# I'm now officially a National Record holder.



## Beingofglass (May 5, 2013)

http://www.ustream.tv/recorded/41036438

Me lifting at ~ 5 min, 12 min, 20:30 min.

I'm now officially Denmarks' nr.1 record holder of both Senior AND Junior RAW deadlift with a lift of 255,5 kg, (Or 565 Pounds~). 3,1 times bodyweight, at weighinweigt of 82,4 kg.

I also managed to snatch 3rd bronze medal as the only Junior among even the Seniors in this All Open cup, in Total amount lifted, in the 83 kg class (181~ Pounds) with a 588 kg total.

!


----------



## JH1983 (Nov 14, 2013)

Congratulations!!!


----------



## mb47 (Sep 30, 2013)

Shoot! Good for you!!


----------



## BelowtheCurrent (Mar 14, 2013)

Nice! Congrats!


----------



## cmed (Oct 17, 2009)

It sounded like an earthquake after each rep. Congrats.


----------



## DeeperUnderstanding (May 19, 2007)

Wow, that's awesome. Congrats!


----------



## WhyEvenBother (Jun 20, 2013)

YAY!! Congratulations for accomplishing something amazing!

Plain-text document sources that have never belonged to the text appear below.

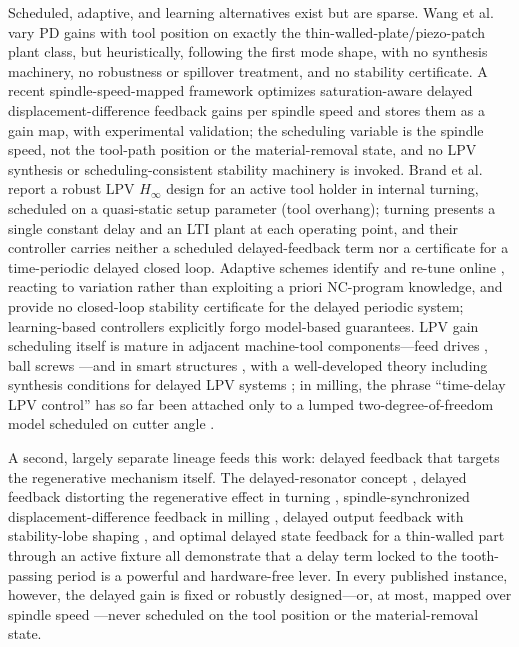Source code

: \documentclass[preprint,12pt]{elsarticle}
\newcommand{\hinf}{H_\infty}
\begin{document}
Scheduled, adaptive, and learning alternatives exist but are sparse.
Wang et al.~\cite{wang2019timespace} vary PD gains with tool position on
exactly the thin-walled-plate/piezo-patch plant class, but heuristically,
following the first mode shape, with no synthesis machinery, no
robustness or spillover treatment, and no stability certificate. A
recent spindle-speed-mapped framework \cite{jmp2026spindle} optimizes
saturation-aware delayed displacement-difference feedback gains per
spindle speed and stores them as a gain map, with experimental
validation; the scheduling variable is the spindle speed, not the
tool-path position or the material-removal state, and no LPV synthesis or
scheduling-consistent stability machinery is invoked. Brand et
al.~\cite{brand2025lpv} report a robust LPV $\hinf$ design for an active
tool holder in internal turning, scheduled on a quasi-static setup
parameter (tool overhang); turning presents a single constant delay and
an LTI plant at each operating point, and their controller carries
neither a scheduled delayed-feedback term nor a certificate for a
time-periodic delayed closed loop. Adaptive schemes identify and re-tune
online \cite{kleinwort2018adaptive,wang2022fft}, reacting to variation
rather than exploiting a priori NC-program knowledge, and provide no
closed-loop stability certificate for the delayed periodic system;
learning-based controllers \cite{nasiri2025chatter} explicitly forgo
model-based guarantees. LPV gain scheduling itself is mature in adjacent
machine-tool components---feed drives \cite{hanifzadegan2015tracking},
ball screws \cite{huang2024polytopic}---and in smart structures
\cite{onat2017gain}, with a well-developed theory
\cite{shamma1991guaranteed,rugh2000research,apkarian1995self,
hoffmann2015survey} including synthesis conditions for delayed LPV
systems \cite{desouza2022gain}; in milling, the phrase ``time-delay LPV
control'' has so far been attached only to a lumped two-degree-of-freedom
model scheduled on cutter angle \cite{wang2015timedelay}.

A second, largely separate lineage feeds this work: delayed feedback that
targets the regenerative mechanism itself. The delayed-resonator concept
\cite{olgac1994delayed,olgac1998new,vyhlidal2019analysis}, delayed
feedback distorting the regenerative effect in turning
\cite{mancisidor2019delayed}, spindle-synchronized displacement-difference
feedback in milling \cite{du2022timedelay,li2022displacement}, delayed
output feedback with stability-lobe shaping \cite{vandijk2015fixed}, and
optimal delayed state feedback for a thin-walled part through an active
fixture \cite{dong2023suppress} all demonstrate that a delay term locked
to the tooth-passing period is a powerful and hardware-free lever. In
every published instance, however, the delayed gain is fixed or robustly
designed---or, at most, mapped over spindle speed
\cite{jmp2026spindle}---never scheduled on the tool position or the
material-removal state.
\end{document}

I bet now you could hurl a bus over a skyscraper! :clap:boogie:clap:boogie


----------



## moloko (May 1, 2013)

Go you!  That's amazing man. You must be crazy proud about yourself. I'm glad for you, good job.


----------



## DeniseAfterAll (Jul 28, 2012)

Jesus . . too bad I can't get an autograph , huh :b


----------



## error404 (Oct 18, 2010)

I feel famous by association. 

Congrats!


----------



## inerameia (Jan 26, 2012)

That's great, man! Congrats!


----------



## Persephone The Dread (Aug 28, 2010)

Wow, congratulations


----------



## Lincolnradiocat (Dec 10, 2005)

Oh do I wish I could my back healed up! Congratulations though. That is a hell of a dead lift!


----------



## pati (Aug 15, 2012)

Gee-zus.

Well done.


----------



## Damiennn (Sep 5, 2013)

holy mackerel good job dude


----------



## TicklemeRingo (Jan 11, 2013)

Well done! :clap

Very impressive to watch.


----------



## arao6 (Jul 12, 2013)

Awesome! Congratz!


----------



## Beingofglass (May 5, 2013)

Thanks so much everyone! It's not gonna change much, but it meant a lot to really prove I had it in me !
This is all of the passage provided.